Friday, January 07, 2011

Easy to Overlook David Murphy

When casually thinking about David Murphy it seems easy to lump him in with the Justin Smoaks and Chris Davises of the world. He's just another young guy that hasn't lived up to his potential right? After all, he was a first round draft pick for the Red Sox way back in 2003. He failed to flourish in the Red Sox system so the Red Sox traded him away along with two other prospects for the erstwhile Eric Gagne. But Murphy isn't like Smoak and Davis and Gabbard and Saltalamacchia and a half dozen other young players that didn't pan out for the Rangers. Murphy has produced for the Rangers and was rewarded with his first decent contract at the age of 29.

Murphy is no longer a youngster or a prospect. He's become a grinder and that is a telling thing about a guy that was once so highly prized coming out of Baylor University that the Red Sox drafted him in the first round. Murphy has hung in there and after 1552 plate appearances in parts of five big league seasons, Murphy has an .803 career OPS and a 109 OPS+. Last year showed his most prolonged playing time and he responded with a slash line of: .291/.358/.449 in 467 plate appearances over 138 games.

Murphy was a life saver for the Rangers in their 2010 pennant run in a year when both Josh Hamilton and Nelson Cruz missed significant playing time due to injuries. Murphy doesn't have those two player's pop and therein lies some of his problem. He doesn't ever have a true place to play. Hamilton is slated for left and Cruz for right and that leaves only center field open. And center field is Murphy's worst position. Murphy is best in right, but Cruz can't play center, not with his fragile wheels anyway. The Rangers want to avoid putting Hamilton back there because of his injury risk.

And because center isn't Murphy's best position, the Rangers would prefer that Julio Borbon grow into the every day center fielder because of his superior defensive skills there. The problem for the Rangers is that Borbon shows absolutely no patience at the plate (19 walks in over 400 plate appearances) and the rest of Borbon's offense doesn't make up for his lack of ability to get on base.
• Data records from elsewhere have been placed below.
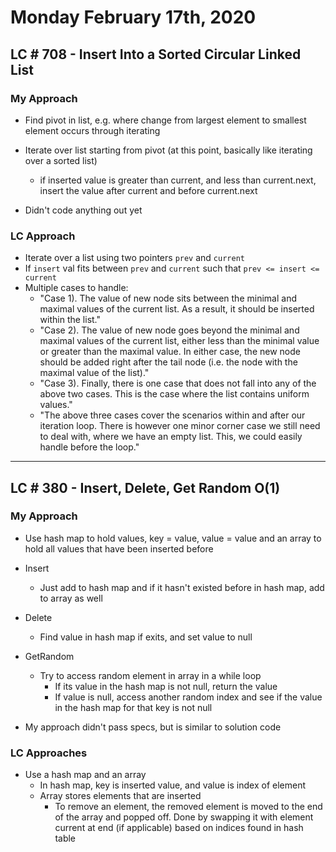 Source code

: # Monday February 17th, 2020

## LC # 708 - Insert Into a Sorted Circular Linked List

### My Approach

- Find pivot in list, e.g. where change from largest element to smallest element occurs through iterating
- Iterate over list starting from pivot (at this point, basically like iterating over a sorted list)

  - if inserted value is greater than current, and less than current.next, insert the value after current and before current.next

- Didn't code anything out yet

### LC Approach

- Iterate over a list using two pointers `prev` and `current`
- If `insert` val fits between `prev` and `current` such that `prev <= insert <= current`
- Multiple cases to handle:
  - "Case 1). The value of new node sits between the minimal and maximal values of the current list. As a result, it should be inserted within the list."
  - "Case 2). The value of new node goes beyond the minimal and maximal values of the current list, either less than the minimal value or greater than the maximal value. In either case, the new node should be added right after the tail node (i.e. the node with the maximal value of the list)."
  - "Case 3). Finally, there is one case that does not fall into any of the above two cases. This is the case where the list contains uniform values."
  - "The above three cases cover the scenarios within and after our iteration loop. There is however one minor corner case we still need to deal with, where we have an empty list. This, we could easily handle before the loop."

---

## LC # 380 - Insert, Delete, Get Random O(1)

### My Approach

- Use hash map to hold values, key = value, value = value and an array to hold all values that have been inserted before
- Insert
  - Just add to hash map and if it hasn't existed before in hash map, add to array as well
- Delete
  - Find value in hash map if exits, and set value to null
- GetRandom

  - Try to access random element in array in a while loop
    - If its value in the hash map is not null, return the value
    - If value is null, access another random index and see if the value in the hash map for that key is not null

- My approach didn't pass specs, but is similar to solution code

### LC Approaches

- Use a hash map and an array
  - In hash map, key is inserted value, and value is index of element
  - Array stores elements that are inserted
    - To remove an element, the removed element is moved to the end of the array and popped off. Done by swapping it with element current at end (if applicable) based on indices found in hash table

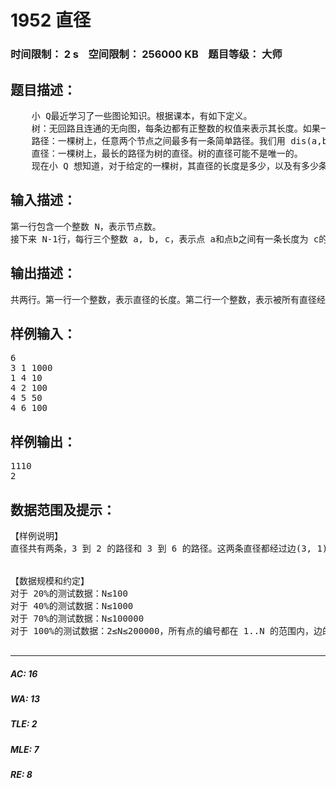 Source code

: # 1952 直径   
### 时间限制： 2 s&nbsp;&nbsp;&nbsp;&nbsp;空间限制： 256000 KB&nbsp;&nbsp;&nbsp;&nbsp;题目等级： 大师  
## 题目描述：  

<pre>
    小 Q最近学习了一些图论知识。根据课本，有如下定义。   
    树：无回路且连通的无向图，每条边都有正整数的权值来表示其长度。如果一棵树有N个节点，可以证明其有且仅有 N-1 条边。   
    路径：一棵树上，任意两个节点之间最多有一条简单路径。我们用 dis(a,b)表示点 a 和点 b 的路径上各边长度之和。称 dis(a,b)为 a、b 两个节点间的距离。   
    直径：一棵树上，最长的路径为树的直径。树的直径可能不是唯一的。   
    现在小 Q 想知道，对于给定的一棵树，其直径的长度是多少，以及有多少条边满足所有的直径都经过该边。
</pre>
  
  
## 输入描述：  

<pre>
第一行包含一个整数 N，表示节点数。   
接下来 N-1行，每行三个整数 a, b, c，表示点 a和点b之间有一条长度为 c的无向边。
</pre>
  
  
## 输出描述：  

<pre>
共两行。第一行一个整数，表示直径的长度。第二行一个整数，表示被所有直径经过的边的数量。
</pre>
  
  
## 样例输入：  

<pre>
6   
3 1 1000   
1 4 10   
4 2 100   
4 5 50   
4 6 100
</pre>
  
  
## 样例输出：  

<pre>
1110   
2
</pre>
  
  
## 数据范围及提示：  

<pre>
【样例说明】   
直径共有两条，3 到 2 的路径和 3 到 6 的路径。这两条直径都经过边(3, 1)和边(1, 4)。  
  

【数据规模和约定】   
对于 20%的测试数据：N≤100   
对于 40%的测试数据：N≤1000   
对于 70%的测试数据：N≤100000   
对于 100%的测试数据：2≤N≤200000，所有点的编号都在 1..N 的范围内，边的权值≤109。
 
</pre>
  
  
***  

##### AC: 16  
##### WA: 13  
##### TLE: 2  
##### MLE: 7  
##### RE: 8  

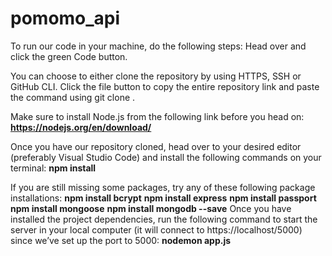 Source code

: # pomomo_api
To run our code in your machine, do the following steps:
Head over and click the green Code button.

You can choose to either clone the repository by using HTTPS, SSH or GitHub CLI. Click the file button to copy the entire repository link and paste the command using git clone <link>.

Make sure to install Node.js from the following link before you head on: 
**https://nodejs.org/en/download/**

Once you have our repository cloned, head over to your desired editor (preferably Visual Studio Code) and install the following commands on your terminal:
**npm install**

If you are still missing some packages, try any of these following package installations:
**npm install bcrypt**
**npm install express**
**npm install passport**
**npm install mongoose**
**npm install mongodb --save**
Once you have installed the project dependencies, run the following command to start the server in your local computer (it will connect to https://localhost/5000) since we’ve set up the port to 5000:
**nodemon app.js**


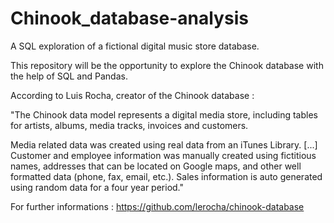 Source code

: # Chinook_database-analysis
A SQL exploration of a fictional digital music store database.

This repository will be the opportunity to explore the Chinook database with the help of SQL and Pandas.

According to Luis Rocha, creator of the Chinook database :

  "The Chinook data model represents a digital media store, including tables for artists, albums, media tracks, invoices and customers.

  Media related data was created using real data from an iTunes Library. [...] Customer and employee information was manually created using fictitious names, addresses that can be located on Google maps, and other well formatted data (phone, fax, email, etc.). Sales information is auto generated using random data for a four year period."

For further informations : https://github.com/lerocha/chinook-database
Moreland has first base sown up, so that leaves Murphy without a position except as the fourth outfielder unless the Rangers decide to weaken their defense for the sake of the offense. It's possible that with a lot of work, Murphy could be a better center fielder. He's not slow. He stole 14 bases in 16 attempts last year. This Fan simply doesn't believe Borbon will develop into anything resembling an offensive player, so the Rangers should work hard with Murphy on his defense and for the sake of the offense, try to make him a better center fielder so he can play there every day. But as of now, the fans scouting report shows that he only has average instincts in the outfield and an average first step. Can you teach those sort of things?

Murphy is a nice player for the Rangers. He provides insurance in the outfield in case of injury. He adds to the Rangers' offense with average pop and good gap power. He runs the bases well and if his career shows anything, he is a grinder. He's a productive player and let's hope he continues to contribute on a regular basis.


Michael Dobreski said...

I remember watching Murphy down in Fort Myers the first year he was invited to big league camp for the Red Sox. I knew of his potential and was excited to see him in person. He definitely has not panned out to be a superstar but you are right, he is a real good ballplayer and the injury riddled Sox could have used him last year, who knows he may have helped them get into the playoffs. It is even more depressing for a Sox fan to know he was traded away for Gagne. Uggh.

William Tasker - Caribou, ME said...

The moral of that story seems to be that the Red Sox should never go after a Texas reliever at the expense of a prospect (remember Bagwell?). Heh. Thanks for the comment, Michael.

Josh Borenstein said...

Solid player. It'd be nice if he got more ABs.